For his band’s newest release, Deerhunter’s lead singer Bradford Cox created an interactive influence map, which included R.E.M. and Tom Petty. Fading Frontier, released Friday, is the band’s convoluted attempt to join the ranks of these pop-rock titans.
Most fans agree that the Atlanta band’s crowning achievement came in 2010 with their psychedelic pop titan Halcyon Digest, but Deerhunter is anything but stagnant. The group constantly changes inspirations. Whether it was noise pop, garage rock or post-punk, each of the band’s previous six releases took on its own identity. This time around, Fading Frontier features an agreeable pop rock sound, dabbling in shoegaze to produce an accessible and consistent listen.
At the core of Fading Frontier is a pop sensibility absent from Deerhunter’s previous projects. Each track builds with layers of instrumentation, keeping guitar at its core but incorporating intricately arranged sounds. This keeps songs steady and helps create a lasting effect with listeners.

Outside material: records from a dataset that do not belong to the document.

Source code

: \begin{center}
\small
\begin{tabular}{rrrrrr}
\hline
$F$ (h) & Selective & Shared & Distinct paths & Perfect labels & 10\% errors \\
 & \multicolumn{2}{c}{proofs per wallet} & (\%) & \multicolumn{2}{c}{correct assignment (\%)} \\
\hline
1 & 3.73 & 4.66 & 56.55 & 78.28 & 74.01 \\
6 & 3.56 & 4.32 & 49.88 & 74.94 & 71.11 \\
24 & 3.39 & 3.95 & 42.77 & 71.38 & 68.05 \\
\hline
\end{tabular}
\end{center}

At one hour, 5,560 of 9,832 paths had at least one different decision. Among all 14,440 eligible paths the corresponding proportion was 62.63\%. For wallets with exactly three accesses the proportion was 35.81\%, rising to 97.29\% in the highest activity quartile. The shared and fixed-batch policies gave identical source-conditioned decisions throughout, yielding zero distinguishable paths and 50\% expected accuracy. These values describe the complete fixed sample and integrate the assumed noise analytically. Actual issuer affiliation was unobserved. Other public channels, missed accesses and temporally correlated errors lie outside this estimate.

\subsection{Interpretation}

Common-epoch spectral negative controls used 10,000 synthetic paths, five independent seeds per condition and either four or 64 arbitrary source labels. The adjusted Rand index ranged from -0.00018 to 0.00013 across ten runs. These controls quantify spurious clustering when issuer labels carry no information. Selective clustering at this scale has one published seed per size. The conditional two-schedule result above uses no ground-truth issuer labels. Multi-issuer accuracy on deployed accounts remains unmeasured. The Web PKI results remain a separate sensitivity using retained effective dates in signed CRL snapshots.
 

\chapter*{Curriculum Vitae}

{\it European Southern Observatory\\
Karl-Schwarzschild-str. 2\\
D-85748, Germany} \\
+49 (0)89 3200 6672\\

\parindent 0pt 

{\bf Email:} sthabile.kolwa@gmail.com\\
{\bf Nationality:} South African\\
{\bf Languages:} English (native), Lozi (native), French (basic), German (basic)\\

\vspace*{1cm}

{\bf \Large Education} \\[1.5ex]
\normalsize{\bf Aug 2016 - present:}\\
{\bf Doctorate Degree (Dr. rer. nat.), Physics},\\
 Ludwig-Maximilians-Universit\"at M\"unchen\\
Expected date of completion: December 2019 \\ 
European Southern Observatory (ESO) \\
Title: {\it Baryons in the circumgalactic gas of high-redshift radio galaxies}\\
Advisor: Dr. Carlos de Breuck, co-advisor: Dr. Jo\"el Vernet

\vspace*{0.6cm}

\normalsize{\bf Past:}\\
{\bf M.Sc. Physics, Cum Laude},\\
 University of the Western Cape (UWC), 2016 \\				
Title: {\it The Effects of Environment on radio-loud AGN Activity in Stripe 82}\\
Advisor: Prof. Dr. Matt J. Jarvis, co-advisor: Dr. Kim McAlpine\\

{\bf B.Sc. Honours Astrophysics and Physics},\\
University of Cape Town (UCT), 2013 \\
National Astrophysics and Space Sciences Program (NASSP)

Cox’s songwriting approach for this project isn’t original. Bands such as The Flaming Lips have used similar pop formulas to create genre-defining albums such as their psychedelic pop hit The Soft Bulletin. Fading Frontier’s lead track “All The Same” exemplifies this methodology, incorporating shoegaze influence and the cock of a Remington shotgun as percussion. This sound develops into an odd but
Other songs follow suit, with “Leather and Wood” standing out because of its minimalist approach to a piano ballad as well as synths that change the track’s dynamics quickly. The album’s conclusion, “Carrion,” is arguably the standout of the album with its dark humor, bringing the record to a close with a bittersweet yet residual feeling.
The album’s uniformity slips up at some points, but most minor mistakes are forgivable. However, no lapse in judgment is as obvious as the record’s lead single “Snakeskin.” Coming out of nowhere, this song has the confidence to become a smash hit, but its funk influences and overdone percussion make it stand out for all the wrong reasons.
Cox makes up for a track’s occasionally uncomfortable sound with his poetic yet revealing lyrics. Channeling his emotions from his recent car accident into “Breaker,” Cox sings, “Jack-knifed on the side-street crossing, I’m still alive and that’s something to say, and when I die, there will be nothing to say except I tried not to waste another day,” expressing his sense of gratitude for surviving the incident. Overall, the record benefits from Cox’s in-depth songwriting, making it an experience any fan, new or old, could enjoy.
Upon first listen, some listeners could be confused with Deerhunter’s new sound, but after multiple listens it becomes apparent that Deerhunter isn’t the type of band to restrict themselves to one genre and think within the box. Fading Frontier combines layered instrumentation, Cox’s revealing lyrics and a surprisingly happy mood to build on Deerhunter’s legacy as a multifaceted group of musicians.